Revue Etho-logique

Accueil > Abstracts > Psycho-étho > Entre nature et culture

Entre nature et culture

"Nature" publie sur l’équité chez les chimpanzés

jeudi 27 octobre 2005, par Agnès Maillard

Il est toujours un peu effrayant de voir des biologistes chercher la source de comportements moraux dans des fondements biologiques.

La charité est-elle un comportement naturel ? Lorsque l’on décide de lancer une études sur les singes portant sur ce genre de questionnement, c’est en général sur la "nature" humaine, sa spécificité que l’on s’interroge. En filigrane, il y a toujours l’éternel combat entre le "bien" et le "mal", la volonté de définir si l’Homme est naturellement bon ou si c’est la civilisation, la culture qui le police (dans les deux sens du terme).

Les recherches sur les fondements biologiques des comportements humains sont symptomatiques de la pensée anglo-saxonne qui cherche à expliquer les faits sociaux par des déterminants biologiques : la pauvreté serait héréditaire (The Bell Curve [1]), tout comme la délinquance et l’homosexualité serait une maladie.

La dichotomie présupposée entre nature et culture est assez caractéristique de l’école américaine, plutôt très déterministe, alors qu’en Europe, on admet plus généralement que les comportements humains sont l’expression de causes, fondements et stimuli multifactoriels.

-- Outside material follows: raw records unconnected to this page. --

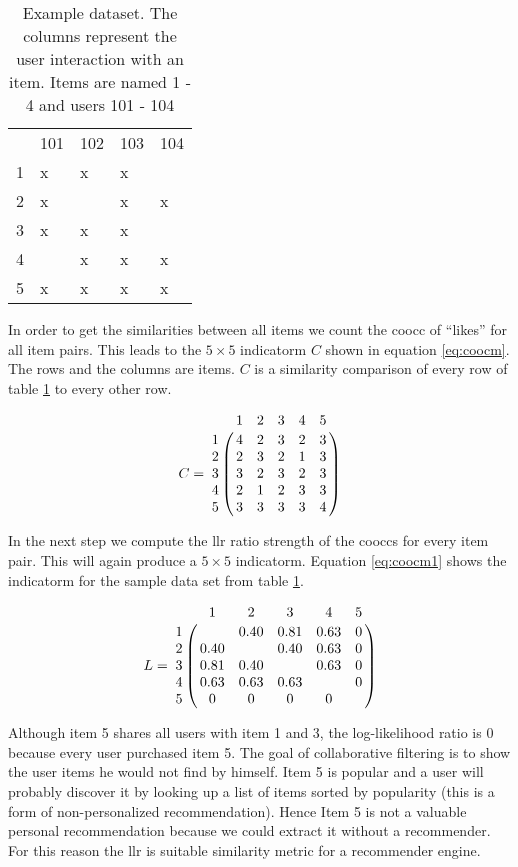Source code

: \begin{table}
\begin{center}
\begin{tabular}{rllll}
 & 101 & 102 & 103 & 104\\
1 & x & x & x &  \\
2 & x &   & x & x\\
3 & x & x & x &  \\
4 &   & x & x & x\\
5 & x & x & x & x\\
\end{tabular}
\end{center}
\caption{Example dataset. The columns represent the user interaction with an item. Items are named 1 - 4 and users 101 - 104}
\label{tbl:llr1}
\end{table}

In order to get the similarities between all items we count the \gls{coocc} of ``\glspl{like}'' for all item pairs. This leads to the $5 \times 5$ \gls{indicatorm} $C$ shown in equation \ref{eq:coocm}. The rows and the columns are items. $C$ is a similarity comparison of every row of table \ref{tbl:llr1} to every other row.

\begin{equation}
  \label{eq:coocm}
C =\bordermatrix{~ & 1 & 2 & 3 & 4 & 5 \cr
1 & 4 & 2 & 3 & 2 & 3 \cr
2 & 2 & 3 & 2 & 1 & 3 \cr
3 & 3 & 2 & 3 & 2 & 3 \cr
4 & 2 & 1 & 2 & 3 & 3 \cr
5 & 3 & 3 & 3 & 3 & 4 \cr}
\end{equation}

In the next step we compute the \gls{llr} ratio strength of the \glspl{coocc} for every item pair. This will again produce a $5 \times 5$ \gls{indicatorm}. Equation \ref{eq:coocm1} shows the \gls{indicatorm} for the sample data set from table \ref{tbl:llr1}.

\begin{equation}
  \label{eq:coocm1}
L =\bordermatrix{~ & 1 & 2 & 3 & 4 & 5 \cr
1 &   & 0.40 & 0.81 & 0.63 & 0 \cr
2 & 0.40 &  & 0.40 & 0.63 & 0 \cr
3 & 0.81 & 0.40 &  & 0.63 & 0 \cr
4 & 0.63 & 0.63 & 0.63 &  & 0 \cr
5 & 0 & 0 & 0 & 0 & \cr
}
\end{equation}

Although item 5 shares all users with item 1 and 3, the log-likelihood ratio is 0 because every user purchased item 5. The goal of collaborative filtering is to show the user items he would not find by himself. Item 5 is popular and a user will probably discover it by looking up a list of items sorted by popularity (this is a form of non-personalized recommendation). Hence Item 5 is not a valuable personal recommendation because we could extract it without a recommender. For this reason the \gls{llr} is suitable similarity metric for a recommender engine.

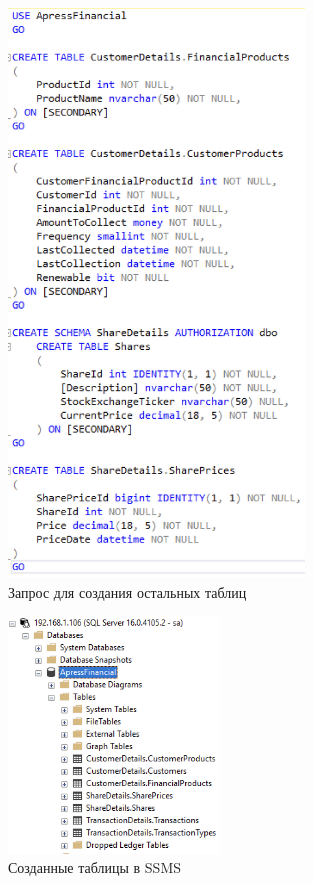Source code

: \documentclass[a4paper, 14pt]{extarticle}
\begin{document}
\begin{figure}[H]
  \centering
  \includegraphics[width=0.7\textwidth]{images/task-5/1.png}
  \caption{Запрос для создания остальных таблиц}
  \label{fig:task-5-1}
\end{figure}

\begin{figure}[H]
  \centering
  \includegraphics[width=0.5\textwidth]{images/task-5/2.png}
  \caption{Созданные таблицы в SSMS}
  \label{fig:task-5-2}
\end{figure}
\end{document}
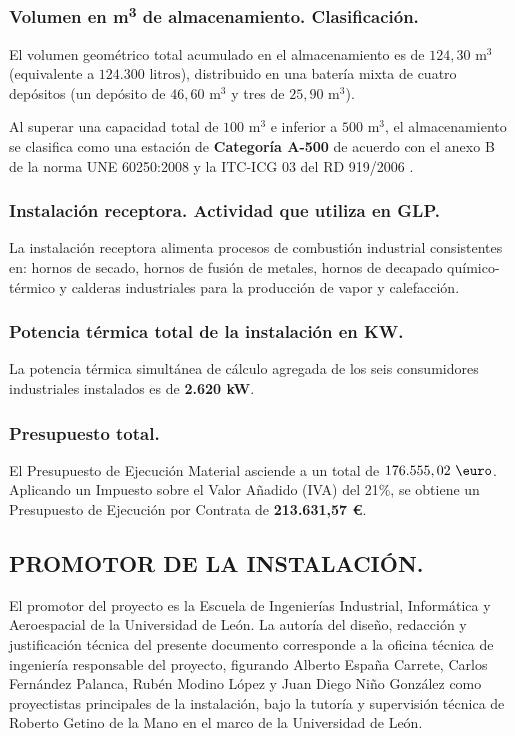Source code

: \documentclass[12pt]{article}
\begin{document}
            \subsubsection{Volumen en \texorpdfstring{m\textsuperscript{3}}{m³} de almacenamiento. Clasificación.}
            El volumen geométrico total acumulado en el almacenamiento es de $124,30\text{ m}^3$ (equivalente a $124.300\text{ litros}$), distribuido en una batería mixta de cuatro depósitos (un depósito de $46,60\text{ m}^3$ y tres de $25,90\text{ m}^3$).
            
            Al superar una capacidad total de $100\text{ m}^3$ e inferior a $500\text{ m}^3$, el almacenamiento se clasifica como una estación de \textbf{Categoría A-500} de acuerdo con el anexo B de la norma UNE 60250:2008 \cite{une60250} y la ITC-ICG 03 del RD 919/2006 \cite{rd919}.
            
            \subsubsection{Instalación receptora. Actividad que utiliza en GLP.}
            La instalación receptora alimenta procesos de combustión industrial consistentes en: hornos de secado, hornos de fusión de metales, hornos de decapado químico-térmico y calderas industriales para la producción de vapor y calefacción.
            
            \subsubsection{Potencia térmica total de la instalación en KW.}
            La potencia térmica simultánea de cálculo agregada de los seis consumidores industriales instalados es de \textbf{2.620 kW}.
            
            \subsubsection{Presupuesto total.}
            El Presupuesto de Ejecución Material asciende a un total de $176.555,02\text{ \euro}$. Aplicando un Impuesto sobre el Valor Añadido (IVA) del 21\%, se obtiene un Presupuesto de Ejecución por Contrata de \textbf{213.631,57 \euro}.
        
        \subsection{PROMOTOR DE LA INSTALACIÓN.}
        El promotor del proyecto es la Escuela de Ingenierías Industrial, Informática y Aeroespacial de la Universidad de León. La autoría del diseño, redacción y justificación técnica del presente documento corresponde a la oficina técnica de ingeniería responsable del proyecto, figurando Alberto España Carrete, Carlos Fernández Palanca, Rubén Modino López y Juan Diego Niño González como proyectistas principales de la instalación, bajo la tutoría y supervisión técnica de Roberto Getino de la Mano en el marco de la Universidad de León.
        
\end{document}
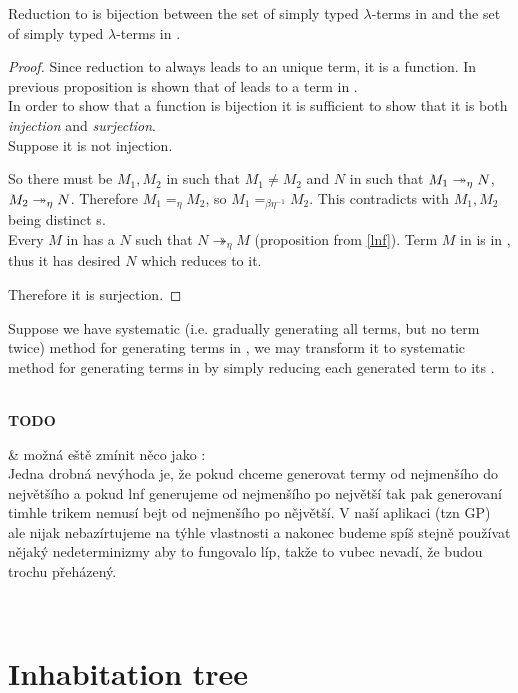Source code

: \documentclass[12pt,a4paper]{report}
\newcommand{\lterms}{$\lambda$-terms\xspace}
\newenvironment{todo}
{ ~\\[0.5em]
  {\color{red}\textbf{TODO}}
  \begin{easylist}[itemize]}
{ \end{easylist}
  ~}
\begin{document}
\begin{proposition}

Reduction to \enf is bijection between  
the set of simply typed \lterms in \lnf and 
the set of simply typed \lterms in \benf.
\end{proposition}
\begin{proof}

Since reduction to \enf always leads to an unique term, it is a function.
In previous proposition is shown that \ered of \lnf
leads to a term in \benf.\\

In order to show that a function is bijection it is sufficient to show that it is
both \textit{injection} and \textit{surjection}.\\

Suppose it is not injection.

So there must be $M_1,M_2$ in \lnf such that $M_1 \not= M_2$
and $N$ in \benf such that $M_1 \twoheadrightarrow_\eta N$, $M_2 \twoheadrightarrow_\eta N$.
Therefore $M_1 =_\eta M_2$, 
so $M_1 =_{\beta\eta^{-1}} M_2$.
This contradicts with $M_1,M_2$ being distinct \lnf{}s.\\

Every $M$ in \bnf has a \lnf $N$ such that 
$N \twoheadrightarrow_{\eta} M$ (proposition from \ref{lnf}).
Term $M$ in \benf is in \bnf, thus it has desired \lnf $N$
which reduces to it. 

Therefore it is surjection. 
\end{proof}

Suppose we have systematic (i.e. gradually generating all terms, 
but no term twice) method for generating terms in \lnf,
we may transform it to systematic method for generating terms in \benf
by simply reducing each generated term to its \enf.  


\begin{todo}
& možná eště zmínit něco jako : \\
Jedna drobná nevýhoda je, že pokud chceme generovat termy od nejmenšího do největšího
a pokud lnf generujeme od nejmenšího po největší tak pak generovaní \benf
timhle trikem nemusí bejt od nejmenšího po nějvětší. V naší aplikaci (tzn GP)
ale nijak nebazírtujeme na týhle vlastnosti a nakonec budeme spíš stejně používat
nějaký nedeterminizmy aby to fungovalo líp, takže to vubec nevadí, že budou trochu přeházený. 
\end{todo}
   


\newpage
\section{Inhabitation tree}
\end{document}
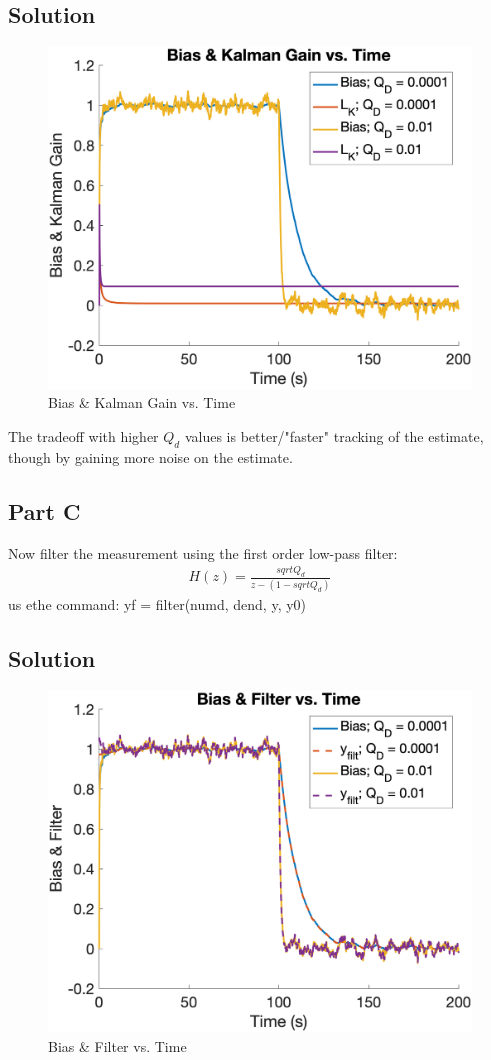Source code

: \documentclass{article}
\begin{document}
\subsection*{Solution}
\begin{figure}[H]
    \centering
    \includegraphics[width=0.75\linewidth]{../figures/p2b.png}
    \caption{Bias \& Kalman Gain vs. Time}\label{fig:p2b}
\end{figure}
The tradeoff with higher $Q_d$ values is better/"faster" tracking of the estimate, though by gaining more noise on the estimate.

\subsection*{Part C}
Now filter the measurement using the first order low-pass filter:
\begin{gather}
    H(z)=\frac{sqrt{Q_d}}{z - (1-sqrt{Q_d})}
\end{gather}
us ethe command: yf = filter(numd, dend, y, y0)
\subsection*{Solution}
\begin{figure}[H]
    \centering
    \includegraphics[width=0.75\linewidth]{../figures/p2c.png}
    \caption{Bias \& Filter vs. Time}\label{fig:p2c}
\end{figure}
\end{document}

C’est pour cela que toute expérience animale portant sur l’expression de comportement à connotation morale (l’idée d’équité ou de charité est un concept moral) est toujours à prendre avec des pincettes.

mercredi 26 octobre 2005, 21h03

Pas d’équité chez les chimpanzés, selon Nature

PARIS (AFP) - Les chimpanzés refusent de faire un geste en faveur d’autrui, même si cela ne les prive de rien, révèlent les résultats d’une étude de comportement menée sur ces grands singes en captivité et publiée dans la revue Nature de jeudi.
Concrètement, pour voir si le sens d’équité existait chez les plus proches parents de l’homme dans le règne animal, Joan Silk, de l’université de Californie à Los Angeles, et ses collègues, ont imaginé des expériences dans lesquelles les chimpanzés (dix-huit en tout) pouvaient obtenir une friandise tout en en livrant, ou non, une autre à un congénère.
A cette fin, les singes ont été placés par paire dans deux enclos contigus, avec un appareil de distribution de fruits, situé entre les deux. Cependant, seulement l’un d’eux pouvait l’actionner en poussant ou en tirant une manivelle, soit pour accéder uniquement lui-même à la friandise convoitée, soit pour en faire tomber simultanément une autre, identique, vers son voisin. Dans aucun cas, le chimpanzé actif ne pouvait donc être perdant.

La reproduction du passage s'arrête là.